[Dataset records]

# # # #

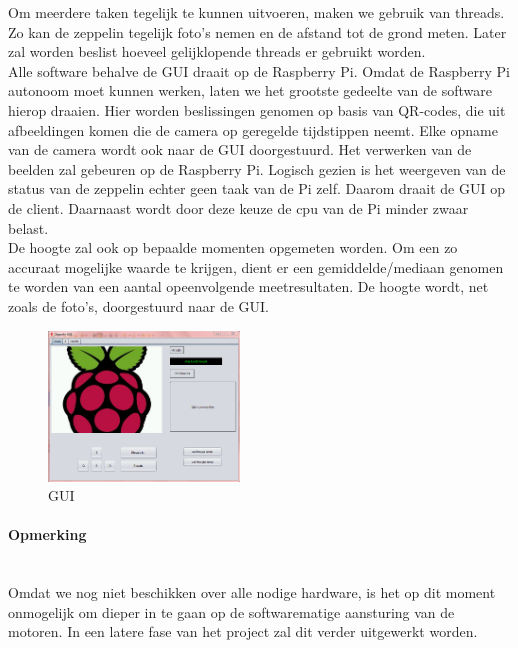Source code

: \documentclass{peno-opdracht2}
\begin{document}
Om meerdere taken tegelijk te kunnen uitvoeren, maken we gebruik van threads. Zo kan de zeppelin tegelijk foto's nemen en de afstand tot de grond meten. Later zal worden beslist hoeveel gelijklopende threads er gebruikt worden. \\

Alle software behalve de GUI draait op de Raspberry Pi. Omdat de Raspberry Pi autonoom moet kunnen werken, laten we het grootste gedeelte van de software hierop draaien. Hier worden beslissingen genomen op basis van QR-codes, die uit afbeeldingen komen die de camera op geregelde tijdstippen neemt. Elke opname van de camera wordt ook naar de GUI doorgestuurd. Het verwerken van de beelden zal gebeuren op de Raspberry Pi. Logisch gezien is het weergeven van de status van de zeppelin echter geen taak van de Pi zelf. Daarom draait de GUI op de client. Daarnaast wordt door deze keuze de cpu van de Pi minder zwaar belast. \\

De hoogte zal ook op bepaalde momenten opgemeten worden. Om een zo accuraat mogelijke waarde te krijgen, dient er een gemiddelde/mediaan genomen te worden van een aantal opeenvolgende meetresultaten. De hoogte wordt, net zoals de foto's, doorgestuurd naar de GUI.

\begin{figure}[ht!]
\centering
\includegraphics[height=40mm]{GUI.png}
\caption{GUI}
\label{GUI}
\end{figure}


\paragraph{Opmerking} ~\\
Omdat we nog niet beschikken over alle nodige hardware, is het op dit moment onmogelijk om dieper in te gaan op de softwarematige aansturing van de motoren. In een latere fase van het project zal dit verder uitgewerkt worden.
\end{document}
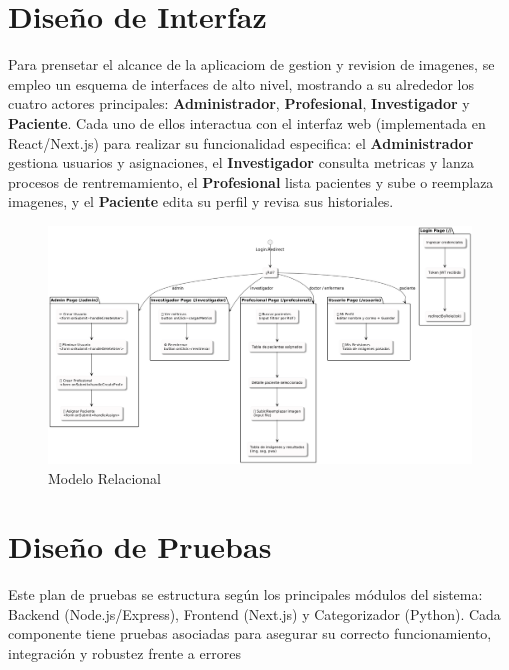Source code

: \section{Diseño de Interfaz}
\label{sc:DI}

Para prensetar el alcance de la aplicaciom de gestion y revision de imagenes, se empleo un esquema de interfaces de alto nivel, mostrando a su alrededor los cuatro actores principales: \textbf{Administrador}, \textbf{Profesional}, \textbf{Investigador} y \textbf{Paciente}. Cada uno de ellos interactua con el interfaz web (implementada en React/Next.js) para realizar su funcionalidad especifica: el \textbf{Administrador} gestiona usuarios y asignaciones, el \textbf{Investigador} consulta metricas y lanza procesos de rentremamiento, el \textbf{Profesional} lista pacientes y sube o reemplaza imagenes, y el \textbf{Paciente} edita su perfil y revisa sus historiales.


\begin{figure}[H]
    \centering
    \includegraphics[width=1\linewidth]{imagenes/esquema.png}
    \caption{Modelo Relacional}
    \label{fig:classesDiagram}
\end{figure}




\section{Diseño de Pruebas}
\label{sc:DP}

Este plan de pruebas se estructura según los principales módulos del sistema: Backend (Node.js/Express), Frontend (Next.js) y Categorizador (Python). Cada componente tiene pruebas asociadas para asegurar su correcto funcionamiento, integración y robustez frente a errores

# # # #

> Work instruction:
Before copying the data, remove the pictures. Then repeat the rest exactly.

> Answer to the problem:
Source code

: \documentclass{peno-opdracht2}
\begin{document}
Om meerdere taken tegelijk te kunnen uitvoeren, maken we gebruik van threads. Zo kan de zeppelin tegelijk foto's nemen en de afstand tot de grond meten. Later zal worden beslist hoeveel gelijklopende threads er gebruikt worden. \\

Alle software behalve de GUI draait op de Raspberry Pi. Omdat de Raspberry Pi autonoom moet kunnen werken, laten we het grootste gedeelte van de software hierop draaien. Hier worden beslissingen genomen op basis van QR-codes, die uit afbeeldingen komen die de camera op geregelde tijdstippen neemt. Elke opname van de camera wordt ook naar de GUI doorgestuurd. Het verwerken van de beelden zal gebeuren op de Raspberry Pi. Logisch gezien is het weergeven van de status van de zeppelin echter geen taak van de Pi zelf. Daarom draait de GUI op de client. Daarnaast wordt door deze keuze de cpu van de Pi minder zwaar belast. \\

De hoogte zal ook op bepaalde momenten opgemeten worden. Om een zo accuraat mogelijke waarde te krijgen, dient er een gemiddelde/mediaan genomen te worden van een aantal opeenvolgende meetresultaten. De hoogte wordt, net zoals de foto's, doorgestuurd naar de GUI.

\begin{figure}[ht!]
\centering
\includegraphics[height=40mm]{GUI.png}
\caption{GUI}
\label{GUI}
\end{figure}


\paragraph{Opmerking} ~\\
Omdat we nog niet beschikken over alle nodige hardware, is het op dit moment onmogelijk om dieper in te gaan op de softwarematige aansturing van de motoren. In een latere fase van het project zal dit verder uitgewerkt worden.
\end{document}
Source code

: \section{Diseño de Interfaz}
\label{sc:DI}

Para prensetar el alcance de la aplicaciom de gestion y revision de imagenes, se empleo un esquema de interfaces de alto nivel, mostrando a su alrededor los cuatro actores principales: \textbf{Administrador}, \textbf{Profesional}, \textbf{Investigador} y \textbf{Paciente}. Cada uno de ellos interactua con el interfaz web (implementada en React/Next.js) para realizar su funcionalidad especifica: el \textbf{Administrador} gestiona usuarios y asignaciones, el \textbf{Investigador} consulta metricas y lanza procesos de rentremamiento, el \textbf{Profesional} lista pacientes y sube o reemplaza imagenes, y el \textbf{Paciente} edita su perfil y revisa sus historiales.


\begin{figure}[H]
    \centering
    \includegraphics[width=1\linewidth]{imagenes/esquema.png}
    \caption{Modelo Relacional}
    \label{fig:classesDiagram}
\end{figure}




\section{Diseño de Pruebas}
\label{sc:DP}

Este plan de pruebas se estructura según los principales módulos del sistema: Backend (Node.js/Express), Frontend (Next.js) y Categorizador (Python). Cada componente tiene pruebas asociadas para asegurar su correcto funcionamiento, integración y robustez frente a errores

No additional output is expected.